Professional services play a valuable role in early SaaS companies: They can offer you an alternate revenue stream, improve customer retention, provide product feedback, and offer an avenue for testing product lines. But not all services are created equal.

In a previous post, I walked through why SaaS startups should embrace professional services. In this post, I’ll talk about how to execute services so they actually enhance your core platform. At Elsewhere, we call these “value-added services,” because they’re actually helping you build a better product in a cost-effective way.

At the end of the day, you need to make sure that your services offering aligns with your long-term vision for the product. Here’s how to build a healthy services business into a thriving SaaS business.

Focus on your core product roadmap

A solid services business is a business that’s profitable. But a healthy services business is a business that’s turning out profits and insights you can reinvest into your product.

This requires focusing on services that specifically contribute to enhancing your product—and scaling down any services that don’t. Ask yourself, “Where does this service fit into our product roadmap?”

For example, if you’re a security business and it would be a value-add to offer customers a particular integration with a separate threat intelligence product—and you have a customer that’s willing to pay for the integration to be built—that’s a win-win. You’re offering a service that’s already on your product roadmap, and the customer is fine with the integration being available to all customers. You’re getting paid to do something you were already planning on doing!

On the flip side, a lot of SaaS startups will get distracted by the needs of large and influential enterprise clients who see them as an outsourced development shop. If your product is built on top of Salesforce, for example, and your entire professional services business is focused on helping customers learn how to use Salesforce, developing custom code for customers beyond this is not really benefiting your roadmap.
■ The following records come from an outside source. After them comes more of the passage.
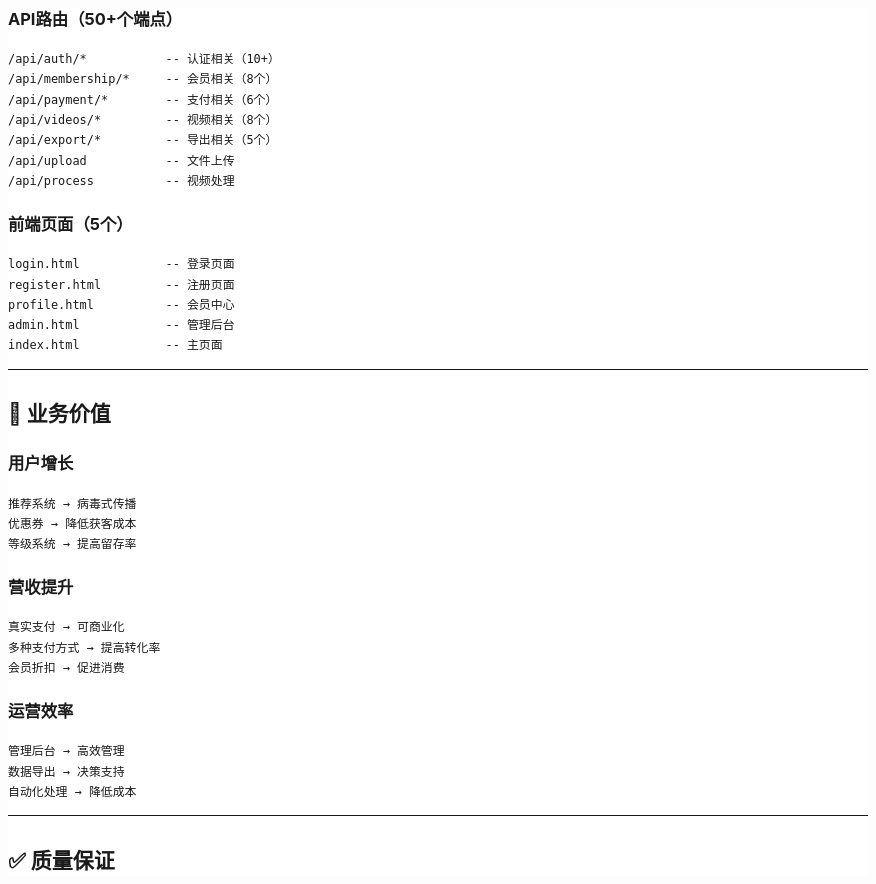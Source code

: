 ### API路由（50+个端点）

```
/api/auth/*           -- 认证相关（10+）
/api/membership/*     -- 会员相关（8个）
/api/payment/*        -- 支付相关（6个）
/api/videos/*         -- 视频相关（8个）
/api/export/*         -- 导出相关（5个）
/api/upload           -- 文件上传
/api/process          -- 视频处理
```

### 前端页面（5个）

```
login.html            -- 登录页面
register.html         -- 注册页面
profile.html          -- 会员中心
admin.html            -- 管理后台
index.html            -- 主页面
```

---

## 🎯 业务价值

### 用户增长

```
推荐系统 → 病毒式传播
优惠券 → 降低获客成本
等级系统 → 提高留存率
```

### 营收提升

```
真实支付 → 可商业化
多种支付方式 → 提高转化率
会员折扣 → 促进消费
```

### 运营效率

```
管理后台 → 高效管理
数据导出 → 决策支持
自动化处理 → 降低成本
```

---

## ✅ 质量保证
You may be generating profit, but you’re not focused on your product.

Think of this way: Start your business through services, and use those resources (quantitative and qualitative) to fund your software.

Track your metrics

Over time, services should become a smaller and smaller proportion of your revenue.

Before we invest, many of Elsewhere’s portfolio companies start out as pure services businesses. But by the time they reach $5M in revenue, we expect them to be at a maximum of a 50/50 split of services and product. And by $20M? Services should be 30% or less of overall revenue.

How do you scale down services as you scale up your business? Pay close attention to your metrics—from expenses to employee hours to overall revenue—when it comes to the services component of your business, and ask:

  • Are these services profitable?
  • How much are we investing in services vs. product when it comes to time, money, and talent?
  • Are services growing as an overall portion of revenue? Are they growing faster than product?

You can also begin to focus more on SaaS metrics to shift people’s priorities and define new goals for each department, such as growth retention and net retention. It’s easy to become distracted by a thriving services business, but as a founder, your role is to ensure that they’re thriving in the right way. Stay on course by making choices that prioritize your product.

Create a sales strategy

Services are successful when you integrate them into your broader sales process, and sell them upfront. Customers get a sense for your product and your dedication to customer success, and you get a better understanding of what your customers need to succeed.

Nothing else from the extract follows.